___ Records provided ___
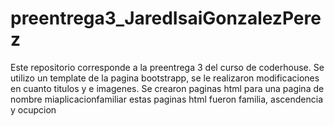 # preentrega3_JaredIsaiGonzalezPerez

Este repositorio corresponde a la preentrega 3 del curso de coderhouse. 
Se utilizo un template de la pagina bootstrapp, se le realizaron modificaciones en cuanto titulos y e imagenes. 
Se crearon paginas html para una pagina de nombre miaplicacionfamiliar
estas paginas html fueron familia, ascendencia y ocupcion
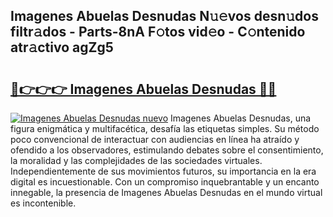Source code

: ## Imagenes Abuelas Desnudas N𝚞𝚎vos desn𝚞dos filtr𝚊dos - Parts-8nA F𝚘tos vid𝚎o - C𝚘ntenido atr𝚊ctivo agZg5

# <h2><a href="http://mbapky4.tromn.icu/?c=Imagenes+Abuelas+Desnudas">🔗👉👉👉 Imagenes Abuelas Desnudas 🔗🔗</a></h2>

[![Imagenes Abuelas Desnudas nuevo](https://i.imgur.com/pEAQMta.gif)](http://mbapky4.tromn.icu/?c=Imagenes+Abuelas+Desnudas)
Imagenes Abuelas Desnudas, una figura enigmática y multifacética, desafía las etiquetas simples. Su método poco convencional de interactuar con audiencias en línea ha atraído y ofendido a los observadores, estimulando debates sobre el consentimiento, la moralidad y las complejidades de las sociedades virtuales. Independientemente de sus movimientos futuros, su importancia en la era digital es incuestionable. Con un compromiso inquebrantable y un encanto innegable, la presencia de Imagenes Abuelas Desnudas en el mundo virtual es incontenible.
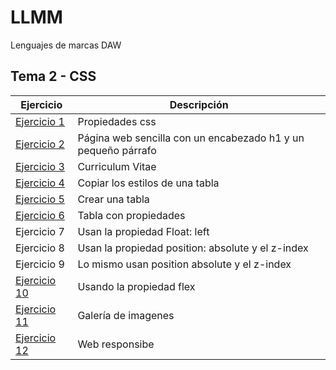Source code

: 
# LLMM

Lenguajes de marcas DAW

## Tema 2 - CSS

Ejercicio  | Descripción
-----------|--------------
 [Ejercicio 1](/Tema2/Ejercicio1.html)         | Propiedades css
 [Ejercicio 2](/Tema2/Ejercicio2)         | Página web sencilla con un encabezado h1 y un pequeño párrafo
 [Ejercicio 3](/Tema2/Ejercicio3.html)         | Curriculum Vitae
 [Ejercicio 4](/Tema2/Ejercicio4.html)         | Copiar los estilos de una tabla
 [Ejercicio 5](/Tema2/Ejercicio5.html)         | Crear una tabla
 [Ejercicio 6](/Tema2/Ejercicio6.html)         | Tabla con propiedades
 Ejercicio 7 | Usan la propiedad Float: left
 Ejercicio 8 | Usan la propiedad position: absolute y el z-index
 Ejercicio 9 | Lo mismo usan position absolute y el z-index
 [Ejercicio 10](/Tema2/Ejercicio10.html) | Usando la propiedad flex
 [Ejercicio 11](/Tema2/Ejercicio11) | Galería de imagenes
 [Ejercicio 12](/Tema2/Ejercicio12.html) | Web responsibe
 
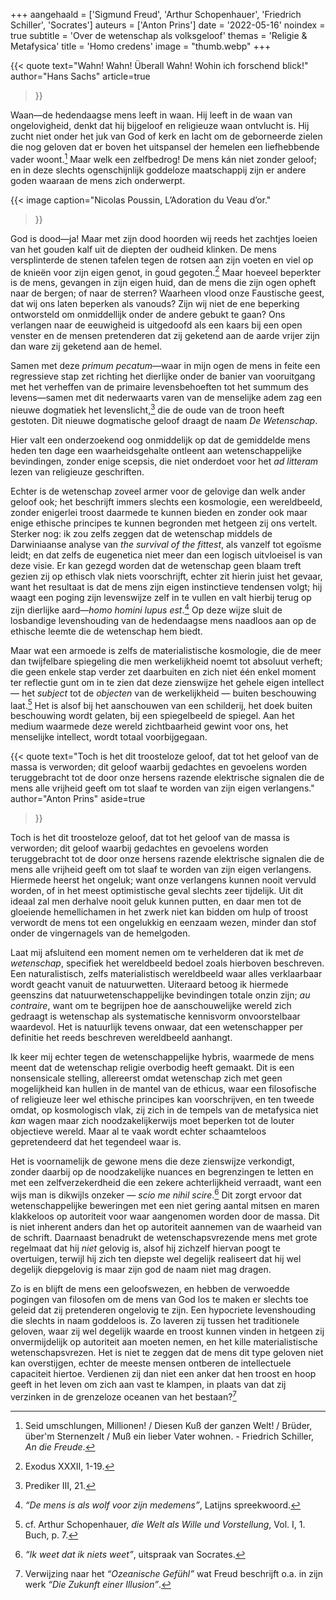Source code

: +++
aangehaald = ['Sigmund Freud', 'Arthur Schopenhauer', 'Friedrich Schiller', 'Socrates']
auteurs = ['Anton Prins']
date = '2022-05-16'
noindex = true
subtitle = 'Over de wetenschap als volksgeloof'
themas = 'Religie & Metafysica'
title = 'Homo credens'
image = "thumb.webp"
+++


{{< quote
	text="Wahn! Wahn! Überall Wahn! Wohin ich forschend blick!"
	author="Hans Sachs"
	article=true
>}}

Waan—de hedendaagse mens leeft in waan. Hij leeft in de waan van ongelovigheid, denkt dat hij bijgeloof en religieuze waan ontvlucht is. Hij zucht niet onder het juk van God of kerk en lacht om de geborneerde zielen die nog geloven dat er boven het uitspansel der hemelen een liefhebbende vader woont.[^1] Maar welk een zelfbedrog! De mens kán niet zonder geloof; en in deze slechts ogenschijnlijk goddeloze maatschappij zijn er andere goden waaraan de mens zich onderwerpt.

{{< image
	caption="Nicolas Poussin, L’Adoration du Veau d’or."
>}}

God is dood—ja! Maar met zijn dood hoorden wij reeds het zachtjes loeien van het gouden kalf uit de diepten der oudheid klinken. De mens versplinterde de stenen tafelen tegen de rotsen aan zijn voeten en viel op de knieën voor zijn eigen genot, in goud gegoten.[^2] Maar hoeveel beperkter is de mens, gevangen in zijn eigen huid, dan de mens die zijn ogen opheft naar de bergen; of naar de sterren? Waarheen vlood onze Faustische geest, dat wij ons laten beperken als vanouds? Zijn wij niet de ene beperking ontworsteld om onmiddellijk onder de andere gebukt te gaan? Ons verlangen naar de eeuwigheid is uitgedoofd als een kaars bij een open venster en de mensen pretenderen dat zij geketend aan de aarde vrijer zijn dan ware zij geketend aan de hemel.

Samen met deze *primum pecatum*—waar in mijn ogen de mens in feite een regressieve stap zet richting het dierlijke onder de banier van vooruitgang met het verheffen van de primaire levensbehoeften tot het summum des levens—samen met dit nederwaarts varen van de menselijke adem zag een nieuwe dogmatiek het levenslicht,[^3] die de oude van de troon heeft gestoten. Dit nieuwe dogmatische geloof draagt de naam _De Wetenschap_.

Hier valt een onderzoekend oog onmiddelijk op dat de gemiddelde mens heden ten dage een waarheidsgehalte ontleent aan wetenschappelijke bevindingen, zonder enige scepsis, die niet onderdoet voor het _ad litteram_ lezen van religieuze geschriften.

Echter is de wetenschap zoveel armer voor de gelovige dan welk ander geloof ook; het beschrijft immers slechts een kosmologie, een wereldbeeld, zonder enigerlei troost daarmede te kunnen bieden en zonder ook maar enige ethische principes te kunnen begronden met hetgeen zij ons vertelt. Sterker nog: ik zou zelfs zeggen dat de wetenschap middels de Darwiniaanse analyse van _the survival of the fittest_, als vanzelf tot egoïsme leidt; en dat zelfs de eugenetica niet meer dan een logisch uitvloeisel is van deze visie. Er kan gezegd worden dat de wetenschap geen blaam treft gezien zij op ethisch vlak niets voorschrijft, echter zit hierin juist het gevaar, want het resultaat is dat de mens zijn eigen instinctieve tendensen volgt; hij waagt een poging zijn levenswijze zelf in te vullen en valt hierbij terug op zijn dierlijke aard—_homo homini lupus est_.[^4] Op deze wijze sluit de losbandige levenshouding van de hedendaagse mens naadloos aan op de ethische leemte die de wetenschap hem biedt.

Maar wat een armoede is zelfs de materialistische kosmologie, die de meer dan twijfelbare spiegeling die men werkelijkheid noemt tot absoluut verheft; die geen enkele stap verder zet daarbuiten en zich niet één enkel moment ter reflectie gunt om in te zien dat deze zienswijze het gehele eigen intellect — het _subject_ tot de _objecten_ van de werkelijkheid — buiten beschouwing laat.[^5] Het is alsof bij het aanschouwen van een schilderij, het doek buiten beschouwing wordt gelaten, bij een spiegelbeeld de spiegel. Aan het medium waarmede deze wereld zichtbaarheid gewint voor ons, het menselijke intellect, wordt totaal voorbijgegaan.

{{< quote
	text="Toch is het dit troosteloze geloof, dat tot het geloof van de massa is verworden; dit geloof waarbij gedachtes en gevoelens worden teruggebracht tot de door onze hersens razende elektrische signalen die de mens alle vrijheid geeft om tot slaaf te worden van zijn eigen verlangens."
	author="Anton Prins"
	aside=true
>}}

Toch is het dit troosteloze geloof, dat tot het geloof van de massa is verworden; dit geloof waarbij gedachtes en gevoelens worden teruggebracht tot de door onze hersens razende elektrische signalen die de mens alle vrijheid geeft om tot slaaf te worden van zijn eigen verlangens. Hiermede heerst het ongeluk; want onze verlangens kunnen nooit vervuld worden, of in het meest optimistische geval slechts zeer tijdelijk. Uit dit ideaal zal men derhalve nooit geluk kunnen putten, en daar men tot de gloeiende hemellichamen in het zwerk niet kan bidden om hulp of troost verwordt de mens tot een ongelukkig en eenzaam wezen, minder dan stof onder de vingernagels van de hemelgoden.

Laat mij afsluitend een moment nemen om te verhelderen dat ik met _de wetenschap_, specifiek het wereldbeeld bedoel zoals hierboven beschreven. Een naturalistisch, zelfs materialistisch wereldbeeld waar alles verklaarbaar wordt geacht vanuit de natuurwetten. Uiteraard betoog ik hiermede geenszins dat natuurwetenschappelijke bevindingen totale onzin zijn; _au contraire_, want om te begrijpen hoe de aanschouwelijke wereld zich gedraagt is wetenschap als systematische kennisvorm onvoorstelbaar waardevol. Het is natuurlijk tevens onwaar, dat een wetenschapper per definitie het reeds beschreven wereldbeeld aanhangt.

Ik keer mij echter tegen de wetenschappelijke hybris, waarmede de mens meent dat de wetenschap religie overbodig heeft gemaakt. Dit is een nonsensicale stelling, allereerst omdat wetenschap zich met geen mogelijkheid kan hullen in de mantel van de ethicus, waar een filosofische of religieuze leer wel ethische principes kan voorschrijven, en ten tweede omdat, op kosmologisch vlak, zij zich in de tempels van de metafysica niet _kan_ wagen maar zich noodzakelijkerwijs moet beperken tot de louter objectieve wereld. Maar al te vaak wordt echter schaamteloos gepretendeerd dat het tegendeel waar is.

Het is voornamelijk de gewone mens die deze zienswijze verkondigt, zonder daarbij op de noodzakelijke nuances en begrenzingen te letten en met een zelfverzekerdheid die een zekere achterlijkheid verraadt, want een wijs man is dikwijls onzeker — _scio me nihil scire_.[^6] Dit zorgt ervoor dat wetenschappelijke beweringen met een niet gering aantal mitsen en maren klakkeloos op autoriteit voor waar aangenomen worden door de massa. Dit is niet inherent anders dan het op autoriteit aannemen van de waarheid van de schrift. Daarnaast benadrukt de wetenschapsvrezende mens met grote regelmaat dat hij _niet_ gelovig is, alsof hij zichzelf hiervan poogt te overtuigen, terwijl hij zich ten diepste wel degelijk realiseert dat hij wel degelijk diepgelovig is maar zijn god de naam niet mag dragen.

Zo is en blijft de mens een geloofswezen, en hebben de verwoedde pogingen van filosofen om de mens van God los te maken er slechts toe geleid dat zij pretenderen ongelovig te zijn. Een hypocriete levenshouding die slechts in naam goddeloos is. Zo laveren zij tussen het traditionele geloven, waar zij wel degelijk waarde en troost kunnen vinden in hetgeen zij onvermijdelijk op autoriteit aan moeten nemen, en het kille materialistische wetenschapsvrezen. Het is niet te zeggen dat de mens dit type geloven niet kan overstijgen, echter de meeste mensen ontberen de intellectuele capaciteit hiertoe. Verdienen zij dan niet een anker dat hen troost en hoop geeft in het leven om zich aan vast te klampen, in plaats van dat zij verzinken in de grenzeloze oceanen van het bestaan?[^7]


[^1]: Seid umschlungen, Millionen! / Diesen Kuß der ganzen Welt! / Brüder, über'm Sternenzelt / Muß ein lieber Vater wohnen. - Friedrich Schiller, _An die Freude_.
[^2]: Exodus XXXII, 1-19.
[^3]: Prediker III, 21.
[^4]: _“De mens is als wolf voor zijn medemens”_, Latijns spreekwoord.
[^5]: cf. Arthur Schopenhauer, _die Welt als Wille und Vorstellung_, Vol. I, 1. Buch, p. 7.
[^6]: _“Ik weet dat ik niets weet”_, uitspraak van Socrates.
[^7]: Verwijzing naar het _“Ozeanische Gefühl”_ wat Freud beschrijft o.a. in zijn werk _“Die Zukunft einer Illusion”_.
___
**Exercise directions**
Please transcribe exactly the line containing "[^2]: Exodus XXXII, 1-19." and every line after it through the end of the records, and nothing else.

**Response box**
[^2]: Exodus XXXII, 1-19.
[^3]: Prediker III, 21.
[^4]: _“De mens is als wolf voor zijn medemens”_, Latijns spreekwoord.
[^5]: cf. Arthur Schopenhauer, _die Welt als Wille und Vorstellung_, Vol. I, 1. Buch, p. 7.
[^6]: _“Ik weet dat ik niets weet”_, uitspraak van Socrates.
[^7]: Verwijzing naar het _“Ozeanische Gefühl”_ wat Freud beschrijft o.a. in zijn werk _“Die Zukunft einer Illusion”_.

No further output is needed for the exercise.